→ **Material provided**:
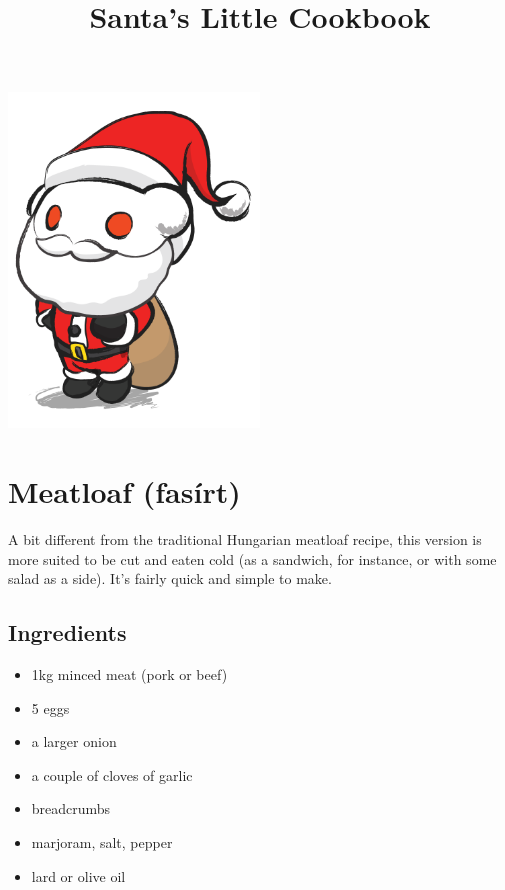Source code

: \documentclass{article}
\title{Santa's Little Cookbook}
\begin{document}
\maketitle

\vspace{3cm}
\begin{center}
\includegraphics[width=0.5\textwidth]{logo}
\end{center}

\newpage
\section{Meatloaf (fasírt)}

A bit different from the traditional Hungarian meatloaf recipe, this version is more suited to be cut and eaten cold (as a sandwich, for instance, or with some salad as a side). It's fairly quick and simple to make. 

\subsection{Ingredients}
\begin{itemize}
    \item 1kg minced meat (pork or beef)
    \item 5 eggs
    \item a larger onion
    \item a couple of cloves of garlic
    \item breadcrumbs
    \item marjoram, salt, pepper
    \item lard or olive oil
\end{itemize}
\end{document}
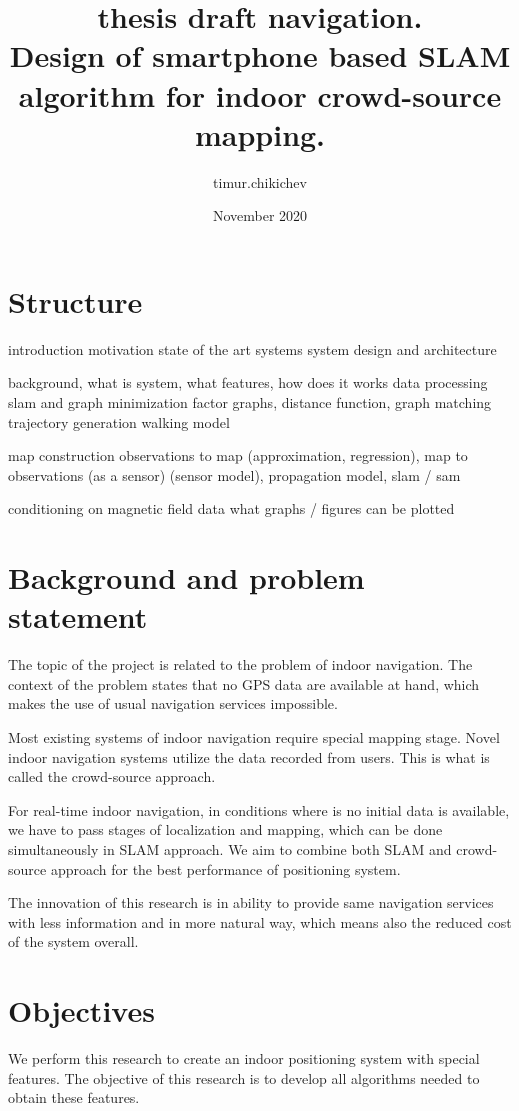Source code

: \documentclass[a4paper, 12pt]{article}
\title{thesis draft navigation. \\
Design of smartphone based SLAM algorithm for indoor crowd-source mapping.
}
\author{timur.chikichev }
\date{November 2020}
\begin{document}
	

%	 

\section{Structure}

introduction
motivation
state of the art systems
system design and architecture

background, what is system, what features, how does it works
data processing
slam and graph minimization
factor graphs, distance function, graph matching
trajectory generation
walking model

map construction
observations to map (approximation, regression), map to observations (as a sensor)
(sensor model), propagation model, slam / sam

conditioning on magnetic field data
what graphs / figures can be plotted

\section{Background and problem statement}

The topic of the project is related to the problem of indoor navigation. The context of the problem states that no GPS data are available at hand, which makes the use of usual navigation services impossible.

Most existing systems of indoor navigation require special mapping stage. Novel indoor navigation systems utilize the data recorded from users. This is what is called the crowd-source approach.

For real-time indoor navigation, in conditions where is no initial data is available, we have to pass stages of localization and mapping, which can be done simultaneously in SLAM approach. We aim to combine both SLAM and crowd-source approach for the best performance of positioning system.

The innovation of this research is in ability to provide same navigation services with less information and in more natural way, which means also the reduced cost of the system overall.

\section{Objectives}
We perform this research to create an indoor positioning system with special features. The objective of this research is to develop all algorithms needed to obtain these features.
\end{document}
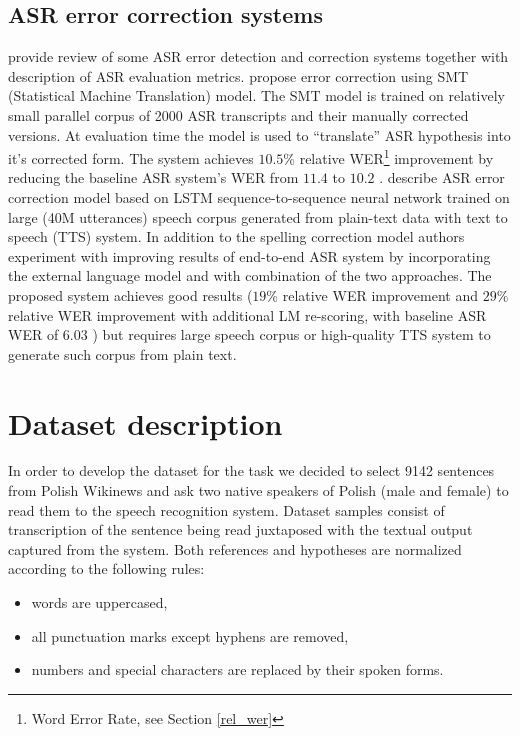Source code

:\documentclass[10pt, a4paper]{article}
\begin{document}
\subsection{ASR error correction systems}
\cite{ASREDC:review} provide review of some ASR error detection and correction systems together with description of ASR evaluation metrics.
\cite{cucu_statistical_2013} propose error correction using SMT (Statistical Machine Translation)
model. The SMT model is trained on relatively small parallel corpus of 2000 ASR transcripts and
their manually corrected versions. At evaluation time the model is used to ``translate'' ASR
hypothesis into it's corrected form. The system achieves $ 10.5 \% $ relative WER\footnote{Word
Error Rate, see Section \ref{rel_wer}} improvement  by reducing the baseline ASR system's 
WER from $ 11.4 $ to $ 10.2 $ .
\cite{guo2019spelling} describe ASR error correction model based on LSTM sequence-to-sequence
neural network trained on large (40M utterances) speech corpus generated from plain-text data with
text to speech (TTS) system. In addition to the spelling correction model authors experiment with
improving results of end-to-end ASR system by incorporating the external language model and with combination of the two approaches. The proposed system achieves good results ($19\%$ relative WER improvement and $29\%$ relative WER improvement with additional LM re-scoring, with baseline ASR WER of $6.03$ ) but requires large speech corpus or high-quality TTS system to generate such corpus from plain text.

\section{Dataset description}
In order to develop the dataset for the task
we decided to select 9142 sentences from Polish Wikinews \cite{Wikinews19} and 
ask two native speakers of Polish (male and female) to read them
to the speech recognition system. %
Dataset samples consist of transcription of the sentence
being read juxtaposed with 
the textual output captured from the system.
Both references and hypotheses are normalized according to the following rules:
\begin{itemize}
	\item words are uppercased,
	\item all punctuation marks except hyphens are removed,
	\item numbers and special characters are replaced by their spoken forms.
\end{itemize}
\end{document}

→ **Work required**: Write everything in the records out exactly, apart from the pictures.

→ **Reply**:
Source code

: \documentclass{article}
\title{Santa's Little Cookbook}
\begin{document}
\maketitle

\vspace{3cm}
\begin{center}
\includegraphics[width=0.5\textwidth]{logo}
\end{center}

\newpage
\section{Meatloaf (fasírt)}

A bit different from the traditional Hungarian meatloaf recipe, this version is more suited to be cut and eaten cold (as a sandwich, for instance, or with some salad as a side). It's fairly quick and simple to make. 

\subsection{Ingredients}
\begin{itemize}
    \item 1kg minced meat (pork or beef)
    \item 5 eggs
    \item a larger onion
    \item a couple of cloves of garlic
    \item breadcrumbs
    \item marjoram, salt, pepper
    \item lard or olive oil
\end{itemize}
\end{document}
Source code

: \documentclass[a4paper, 12pt]{article}
\title{thesis draft navigation. \\
Design of smartphone based SLAM algorithm for indoor crowd-source mapping.
}
\author{timur.chikichev }
\date{November 2020}
\begin{document}
	

%	 

\section{Structure}

introduction
motivation
state of the art systems
system design and architecture

background, what is system, what features, how does it works
data processing
slam and graph minimization
factor graphs, distance function, graph matching
trajectory generation
walking model

map construction
observations to map (approximation, regression), map to observations (as a sensor)
(sensor model), propagation model, slam / sam

conditioning on magnetic field data
what graphs / figures can be plotted

\section{Background and problem statement}

The topic of the project is related to the problem of indoor navigation. The context of the problem states that no GPS data are available at hand, which makes the use of usual navigation services impossible.

Most existing systems of indoor navigation require special mapping stage. Novel indoor navigation systems utilize the data recorded from users. This is what is called the crowd-source approach.

For real-time indoor navigation, in conditions where is no initial data is available, we have to pass stages of localization and mapping, which can be done simultaneously in SLAM approach. We aim to combine both SLAM and crowd-source approach for the best performance of positioning system.

The innovation of this research is in ability to provide same navigation services with less information and in more natural way, which means also the reduced cost of the system overall.

\section{Objectives}
We perform this research to create an indoor positioning system with special features. The objective of this research is to develop all algorithms needed to obtain these features.
\end{document}
Source code

:\documentclass[10pt, a4paper]{article}
\begin{document}
\subsection{ASR error correction systems}
\cite{ASREDC:review} provide review of some ASR error detection and correction systems together with description of ASR evaluation metrics.
\cite{cucu_statistical_2013} propose error correction using SMT (Statistical Machine Translation)
model. The SMT model is trained on relatively small parallel corpus of 2000 ASR transcripts and
their manually corrected versions. At evaluation time the model is used to ``translate'' ASR
hypothesis into it's corrected form. The system achieves $ 10.5 \% $ relative WER\footnote{Word
Error Rate, see Section \ref{rel_wer}} improvement  by reducing the baseline ASR system's 
WER from $ 11.4 $ to $ 10.2 $ .
\cite{guo2019spelling} describe ASR error correction model based on LSTM sequence-to-sequence
neural network trained on large (40M utterances) speech corpus generated from plain-text data with
text to speech (TTS) system. In addition to the spelling correction model authors experiment with
improving results of end-to-end ASR system by incorporating the external language model and with combination of the two approaches. The proposed system achieves good results ($19\%$ relative WER improvement and $29\%$ relative WER improvement with additional LM re-scoring, with baseline ASR WER of $6.03$ ) but requires large speech corpus or high-quality TTS system to generate such corpus from plain text.

\section{Dataset description}
In order to develop the dataset for the task
we decided to select 9142 sentences from Polish Wikinews \cite{Wikinews19} and 
ask two native speakers of Polish (male and female) to read them
to the speech recognition system. %
Dataset samples consist of transcription of the sentence
being read juxtaposed with 
the textual output captured from the system.
Both references and hypotheses are normalized according to the following rules:
\begin{itemize}
	\item words are uppercased,
	\item all punctuation marks except hyphens are removed,
	\item numbers and special characters are replaced by their spoken forms.
\end{itemize}
\end{document}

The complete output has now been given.